Data extracted from a collection
----

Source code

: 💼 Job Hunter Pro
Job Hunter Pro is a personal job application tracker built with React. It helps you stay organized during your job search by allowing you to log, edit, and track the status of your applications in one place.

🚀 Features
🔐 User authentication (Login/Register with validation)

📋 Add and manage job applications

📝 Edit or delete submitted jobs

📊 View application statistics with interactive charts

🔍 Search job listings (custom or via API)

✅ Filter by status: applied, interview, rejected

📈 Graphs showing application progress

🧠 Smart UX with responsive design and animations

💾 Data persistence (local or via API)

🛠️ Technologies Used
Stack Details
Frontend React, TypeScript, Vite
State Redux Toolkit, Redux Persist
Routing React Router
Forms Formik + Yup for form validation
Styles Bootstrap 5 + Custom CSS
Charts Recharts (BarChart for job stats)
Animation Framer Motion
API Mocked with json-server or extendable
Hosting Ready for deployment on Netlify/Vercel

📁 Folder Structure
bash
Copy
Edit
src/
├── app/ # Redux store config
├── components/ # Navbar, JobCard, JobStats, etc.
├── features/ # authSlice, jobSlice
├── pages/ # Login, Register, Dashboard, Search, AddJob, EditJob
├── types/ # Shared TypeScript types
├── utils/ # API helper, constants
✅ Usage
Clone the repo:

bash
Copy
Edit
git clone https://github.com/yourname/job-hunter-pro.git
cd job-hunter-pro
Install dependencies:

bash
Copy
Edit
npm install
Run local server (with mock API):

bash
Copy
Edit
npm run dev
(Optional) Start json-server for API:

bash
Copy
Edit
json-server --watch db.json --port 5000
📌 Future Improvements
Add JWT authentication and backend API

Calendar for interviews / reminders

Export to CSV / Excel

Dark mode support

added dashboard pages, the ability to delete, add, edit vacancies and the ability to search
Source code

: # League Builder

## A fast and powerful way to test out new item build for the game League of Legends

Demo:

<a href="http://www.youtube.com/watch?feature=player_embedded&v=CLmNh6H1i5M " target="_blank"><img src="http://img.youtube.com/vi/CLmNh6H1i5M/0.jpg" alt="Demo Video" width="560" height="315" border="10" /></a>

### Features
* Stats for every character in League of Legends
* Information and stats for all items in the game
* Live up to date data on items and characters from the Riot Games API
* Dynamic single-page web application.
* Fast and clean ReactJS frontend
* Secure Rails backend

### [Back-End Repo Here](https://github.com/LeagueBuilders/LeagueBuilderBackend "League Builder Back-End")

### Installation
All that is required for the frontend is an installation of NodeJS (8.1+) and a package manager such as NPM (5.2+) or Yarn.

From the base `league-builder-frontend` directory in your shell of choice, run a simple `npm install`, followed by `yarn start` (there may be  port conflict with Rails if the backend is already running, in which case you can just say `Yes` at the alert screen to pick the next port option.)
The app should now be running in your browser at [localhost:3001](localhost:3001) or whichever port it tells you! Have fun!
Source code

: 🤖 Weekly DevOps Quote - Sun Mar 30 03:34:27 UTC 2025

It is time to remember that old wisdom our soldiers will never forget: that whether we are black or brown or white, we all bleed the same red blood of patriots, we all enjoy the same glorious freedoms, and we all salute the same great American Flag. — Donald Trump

----

The line above containing "Shared TypeScript types", the line containing "### Installation", and every line between them are to be transcribed exactly; no other line is wanted.

├── types/ # Shared TypeScript types
├── utils/ # API helper, constants
✅ Usage
Clone the repo:

bash
Copy
Edit
git clone https://github.com/yourname/job-hunter-pro.git
cd job-hunter-pro
Install dependencies:

bash
Copy
Edit
npm install
Run local server (with mock API):

bash
Copy
Edit
npm run dev
(Optional) Start json-server for API:

bash
Copy
Edit
json-server --watch db.json --port 5000
📌 Future Improvements
Add JWT authentication and backend API

Calendar for interviews / reminders

Export to CSV / Excel

Dark mode support

added dashboard pages, the ability to delete, add, edit vacancies and the ability to search
Source code

: # League Builder

## A fast and powerful way to test out new item build for the game League of Legends

Demo:

<a href="http://www.youtube.com/watch?feature=player_embedded&v=CLmNh6H1i5M " target="_blank"><img src="http://img.youtube.com/vi/CLmNh6H1i5M/0.jpg" alt="Demo Video" width="560" height="315" border="10" /></a>

### Features
* Stats for every character in League of Legends
* Information and stats for all items in the game
* Live up to date data on items and characters from the Riot Games API
* Dynamic single-page web application.
* Fast and clean ReactJS frontend
* Secure Rails backend

### [Back-End Repo Here](https://github.com/LeagueBuilders/LeagueBuilderBackend "League Builder Back-End")

### Installation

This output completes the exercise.